When I opened the door all of my friends and my mom and my brother jumped out and yelled, "Surprise!"

I almost missed my surprise 16th birthday party because of chemistry.


I drove down to San Diego last Wednesday to see my psychiatrist and see if she could somehow make my brain stop ruining my life.

The best thing about having my psychiatrist in San Diego--about an hour and a half or two hour drive from where I live--is the drive. That, and the fact that she is brilliant and sought after and there is no way I'd give her up after having had three or four psychiatrists that were not able to help me. I won't look for someone closer to my house until she tells me she can't see me anymore for some reason or another.

I listened to an audiobook, focused on the road, and spoke to no one.

Dr. S. listened to my description of life as I know it. The crushing sense of dread squashing my chest. The few steps from the brink of tears. The inability to keep a thought in my head that was affecting my ability to hold a conversation--even with strangers, around whom I'd like to sound competent. The way I so-much-more-than-usual could not remember why I walked into a room and what I wanted to do now that I was there.

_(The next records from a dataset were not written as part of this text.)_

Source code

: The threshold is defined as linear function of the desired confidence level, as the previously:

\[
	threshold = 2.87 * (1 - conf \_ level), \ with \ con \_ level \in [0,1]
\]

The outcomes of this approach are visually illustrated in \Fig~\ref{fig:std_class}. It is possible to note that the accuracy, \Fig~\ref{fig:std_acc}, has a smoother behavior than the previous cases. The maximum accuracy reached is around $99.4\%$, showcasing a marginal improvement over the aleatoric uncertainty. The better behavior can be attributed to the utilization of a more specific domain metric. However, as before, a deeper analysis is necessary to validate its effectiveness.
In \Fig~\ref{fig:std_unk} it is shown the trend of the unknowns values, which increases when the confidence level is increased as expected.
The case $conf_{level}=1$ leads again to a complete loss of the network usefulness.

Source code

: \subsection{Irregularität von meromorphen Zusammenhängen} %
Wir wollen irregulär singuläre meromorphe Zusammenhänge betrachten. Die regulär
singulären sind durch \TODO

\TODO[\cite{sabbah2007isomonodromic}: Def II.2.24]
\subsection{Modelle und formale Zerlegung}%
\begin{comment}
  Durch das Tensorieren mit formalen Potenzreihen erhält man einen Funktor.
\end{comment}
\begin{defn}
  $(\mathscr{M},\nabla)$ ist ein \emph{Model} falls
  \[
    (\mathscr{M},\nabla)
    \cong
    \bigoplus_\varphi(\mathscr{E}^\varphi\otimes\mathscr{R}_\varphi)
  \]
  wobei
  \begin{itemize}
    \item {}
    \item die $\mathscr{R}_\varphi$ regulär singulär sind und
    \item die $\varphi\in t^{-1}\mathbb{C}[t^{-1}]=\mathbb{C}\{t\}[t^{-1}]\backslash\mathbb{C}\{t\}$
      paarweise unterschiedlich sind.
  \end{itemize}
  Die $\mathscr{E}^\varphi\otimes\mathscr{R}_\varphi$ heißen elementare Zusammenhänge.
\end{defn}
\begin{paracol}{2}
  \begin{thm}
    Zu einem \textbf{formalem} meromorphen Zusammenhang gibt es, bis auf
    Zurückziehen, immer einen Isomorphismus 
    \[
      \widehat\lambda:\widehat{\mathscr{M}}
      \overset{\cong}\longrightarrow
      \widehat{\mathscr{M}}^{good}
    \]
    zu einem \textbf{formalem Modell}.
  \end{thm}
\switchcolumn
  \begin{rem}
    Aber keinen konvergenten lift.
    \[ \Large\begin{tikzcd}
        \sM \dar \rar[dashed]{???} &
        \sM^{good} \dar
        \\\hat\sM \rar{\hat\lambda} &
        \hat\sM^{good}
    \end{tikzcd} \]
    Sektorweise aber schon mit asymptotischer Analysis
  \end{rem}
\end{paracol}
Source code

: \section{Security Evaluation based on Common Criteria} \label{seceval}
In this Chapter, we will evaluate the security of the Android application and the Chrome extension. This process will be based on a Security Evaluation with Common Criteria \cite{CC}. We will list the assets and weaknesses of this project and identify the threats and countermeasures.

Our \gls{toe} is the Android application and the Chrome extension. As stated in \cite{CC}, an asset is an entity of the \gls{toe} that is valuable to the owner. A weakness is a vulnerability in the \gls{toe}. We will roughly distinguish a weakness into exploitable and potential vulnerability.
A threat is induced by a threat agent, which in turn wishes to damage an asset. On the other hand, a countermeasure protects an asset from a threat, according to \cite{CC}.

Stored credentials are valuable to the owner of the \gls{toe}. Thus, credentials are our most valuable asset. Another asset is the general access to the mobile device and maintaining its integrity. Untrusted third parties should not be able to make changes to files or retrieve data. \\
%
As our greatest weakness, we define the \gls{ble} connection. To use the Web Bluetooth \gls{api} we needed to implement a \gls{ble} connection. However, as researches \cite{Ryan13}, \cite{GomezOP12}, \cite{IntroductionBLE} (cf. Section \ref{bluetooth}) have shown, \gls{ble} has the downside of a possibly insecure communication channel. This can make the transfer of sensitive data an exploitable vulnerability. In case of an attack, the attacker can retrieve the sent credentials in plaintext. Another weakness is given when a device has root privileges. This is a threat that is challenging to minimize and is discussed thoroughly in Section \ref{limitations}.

I was so afraid she'd say, "Old Scary Medicine it is!"

But she didn't.

Turns out it's possible that the first med adjustment we did might have actually made things worse in a way. I never like to name my medications because all people are different and what works for me might not work for someone else. So, I'll say this: We upped medicine A so that it could support medicines B, C, and D that I'd keep taking as usual.  Turns out more of medicine A may have indeed done what I'd hoped--increased my sense of motivation to get off the couch and DO laundry rather than just lie on the couch and STARE at it. But, a side effect may be the inescapable, overwhelming feeling of dread.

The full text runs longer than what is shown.